当然你可以用任意两个90度的旋转来代替X和Y,例如Y和Z。
Or, if you also use Z, a 90 degree rotation around the Z axis then 4 rotations suffice:
或者,如果你也用Z,围绕Z轴旋转90度,那么4个旋转就足够了:
1. I
2. X = YXZ
3. Y = ZYX
4. Z = XZY
5. XX = XYXZ = YXXY = YXYZ = YXZX = YYZZ = YZXZ = ZXXZ = ZZYY
6. XY = YZ = ZX = XZYX = YXZY = ZYXZ
7. XZ = XXZY = YXZZ = YYYX = ZYYY
8. YX = XZZZ = YYXZ = ZYXX = ZZZY
9. YY = XXZZ = XYYX = YZYX = ZXYX = ZYXY = ZYYZ = ZYZX = ZZXX
10. ZY = XXXZ = XZYY = YXXX = ZZYX
11. ZZ = XXYY = XYZY = XZXY = XZYZ = XZZX = YYXX = YZZY = ZXZY
12. XXX
13. XXY = XYZ = XZX = YZZ = ZXZ
14. XXZ = ZYY
15. XYX = YXY = YYZ = YZX = ZXX
16. XYY = YZY = ZXY = ZYZ = ZZX
17. XZZ = YYX
18. YXX = ZZY
19. YYY
20. ZZZ
21. XXXY = XXYZ = XXZX = XYZZ = XZXZ = YZZZ = ZXZZ = ZYYX
22. XXYX = XYXY = XYYZ = XYZX = XZXX = YXYY = YYZY = YZXY = YZYZ = YZZX = ZXXY = ZXYZ = ZXZX = ZYZZ = ZZXZ
23. XYXX = XZZY = YXYX = YYXY = YYYZ = YYZX = YZXX = ZXXX
24. XYYY = YXXZ = YZYY = ZXYY = ZYZY = ZZXY = ZZYZ = ZZZX
These 24 matrices all exist of three column vectors that each exist of two zeroes and a minus one or plus one. On every row there are also exactly two zeroes. As such, they can easily be generated: the first column vector has six possibilities ((1,0,0), (-1,0,0), (0,-1,0), (0,1,0), (0,0,-1) and (0,0,1)), this corresponds to moving the positive X-axis to the positive or negative x, y or z axis.
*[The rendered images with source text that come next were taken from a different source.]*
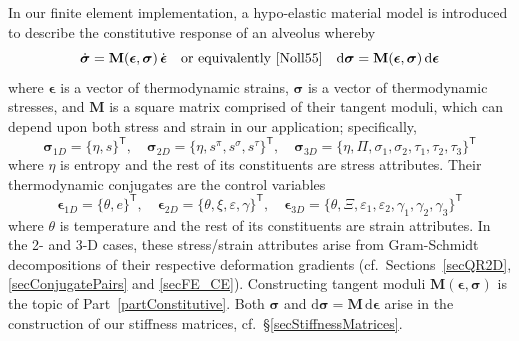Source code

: In our finite element implementation, a hypo-elastic material model \cite{Truesdell55} is introduced to describe the constitutive response of an alveolus whereby
\begin{displaymath}
    \dot{\boldsymbol{\sigma}} = \mathbf{M} ( \boldsymbol{\epsilon} , \boldsymbol{\sigma} ) \, \dot{\boldsymbol{\epsilon}} 
    \quad \text{or equivalently \cite{Noll55}} \quad
    \mathrm{d} \boldsymbol{\sigma} = \mathbf{M} ( \boldsymbol{\epsilon} , \boldsymbol{\sigma} ) \, \mathrm{d} \boldsymbol{\epsilon}
\end{displaymath} 
where $\boldsymbol{\epsilon}$ is a vector of thermo\-dynamic strains, $\boldsymbol{\sigma}$ is a vector of thermo\-dynamic stresses, and $\mathbf{M}$ is a square matrix comprised of their tangent moduli, which can depend upon both stress and strain in our application; specifically,
\begin{displaymath}
   \boldsymbol{\sigma}_{1D} = \{ \eta , s \}^{\mathsf{T}} , \quad
   \boldsymbol{\sigma}_{2D} = \{ \eta , s^{\pi} , s^{\sigma} , s^{\tau} \}^{\mathsf{T}} , \quad
   \boldsymbol{\sigma}_{3D} = \{ \eta , \Pi , \sigma_1 , \sigma_2 , \tau_1 , \tau_2 , \tau_3 \}^{\mathsf{T}}
\end{displaymath}
where $\eta$ is entropy and the rest of its constituents are stress attributes.  Their thermo\-dynamic conjugates are the control variables
\begin{displaymath}
\boldsymbol{\epsilon}_{1D} = \{ \theta , e \}^{\mathsf{T}} , \quad
\boldsymbol{\epsilon}_{2D} = \{ \theta , \xi , \varepsilon , \gamma \}^{\mathsf{T}} , \quad
\boldsymbol{\epsilon}_{3D} = \{ \theta , \Xi , \varepsilon_1 , \varepsilon_2 , \gamma_1 , \gamma_2 , \gamma_3 \}^{\mathsf{T}}
\end{displaymath}
where $\theta$ is temperature and the rest of its constituents are strain attributes.  In the 2- and 3-D cases, these stress\slash strain attributes arise from Gram-Schmidt decompositions of their respective deformation gradients (cf.\ Sections~\ref{secQR2D}, \ref{secConjugatePairs} and \ref{secFE_CE}).  Constructing tangent moduli $\mathbf{M} ( \boldsymbol{\epsilon} , \boldsymbol{\sigma} )$ is the topic of Part~\ref{partConstitutive}.  Both $\boldsymbol{\sigma}$ and $\mathrm{d} \boldsymbol{\sigma} = \mathbf{M} \, \mathrm{d} \boldsymbol{\epsilon}$ arise in the construction of our stiffness matrices, cf.\ \S\ref{secStiffnessMatrices}.

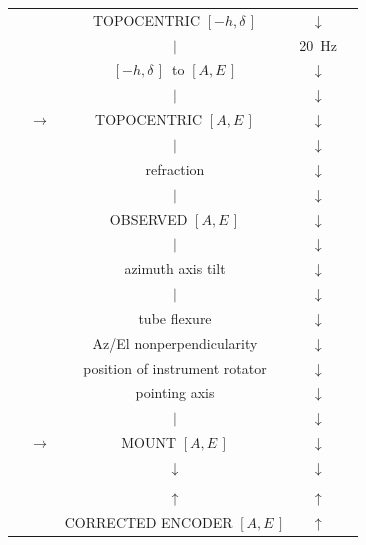 \documentclass[twoside,11pt]{starlink}
\providecommand{\mhadec}{$[-h,\delta\,]$}
\providecommand{\azel}{$[A,E\,]$}
\begin{document}
\begin{terminalv}
\begin{figure}
\begin{small}
\begin{center}
\begin{tabular}{|ccccc|}
        &                 &      TOPOCENTRIC \mhadec       &  $\downarrow$  & \\
        &                 &             $|$                &      20~Hz     & \\
        &                 &      \mhadec\ to \azel         &  $\downarrow$  & \\
        &                 &             $|$                &  $\downarrow$  & \\
        & $\rightarrow$   &       TOPOCENTRIC \azel        &  $\downarrow$  & \\
        &                 &             $|$                &  $\downarrow$  & \\
        &                 &          refraction            &  $\downarrow$  & \\
        &                 &             $|$                &  $\downarrow$  & \\
        &                 &        OBSERVED \azel          &  $\downarrow$  & \\
        &                 &             $|$                &  $\downarrow$  & \\
        &                 &      azimuth axis tilt         &  $\downarrow$  & \\
        &                 &             $|$                &  $\downarrow$  & \\
        &                 &         tube flexure           &  $\downarrow$  & \\
        &                 &   Az/El nonperpendicularity    &  $\downarrow$  & \\
        &                 & position of instrument rotator &  $\downarrow$  & \\
        &                 &         pointing axis          &  $\downarrow$  & \\
        &                 &             $|$                &  $\downarrow$  & \\
        & $\rightarrow$   &          MOUNT \azel           &  $\downarrow$  & \\
        &                 &         $\downarrow$           &  $\downarrow$  & \\
        &                 &         \fbox{SERVO}           &                & \\
        &                 &          $\uparrow$            &   $\uparrow$   & \\
        &                 &    CORRECTED ENCODER \azel     &   $\uparrow$   & \\

\end{tabular}
\end{center}
\end{small}
\end{figure}
\end{terminalv}
\end{document}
The second column vector only has four possibilities because it must contain a zero where the first column has a non-zero value. Finally the third column vector has only one place left where its plus or minus one can be. This gives 6 * 4 * 2 = 48 matrices, half of them mirror the original as well however (they are combination of a mirror and optionally a rotation). Hence only 24 are pure rotations. The matrices that are mirror operations will have a determinant equal to -1, the determinant of the pure rotations is 1.
这24个矩阵都存在三个列向量每个列向量都有两个0和一个- 1或+ 1。每一行都有两个0。因此,它们可以很容易地生成:第一列向量有六种可能性((1,0,0),(- 1,0,0,0),(0,0,0,0),(0,0,0),(0,0,0),(0,0,0),这相当于将正x轴移动到正x轴或负x轴,y或z轴。第二列向量只有四种可能,因为它必须包含一个0,其中第一列的值是非零的。最后,第三列向量只剩下一个位置它的正负一可以是。这就得到了6 * 4 * 2 = 48个矩阵,其中有一半也是原来的(它们是镜像的组合,也可以是旋转)。因此只有24个是纯旋转。镜像操作的矩阵的行列式等于-1,纯旋转的行列式等于1。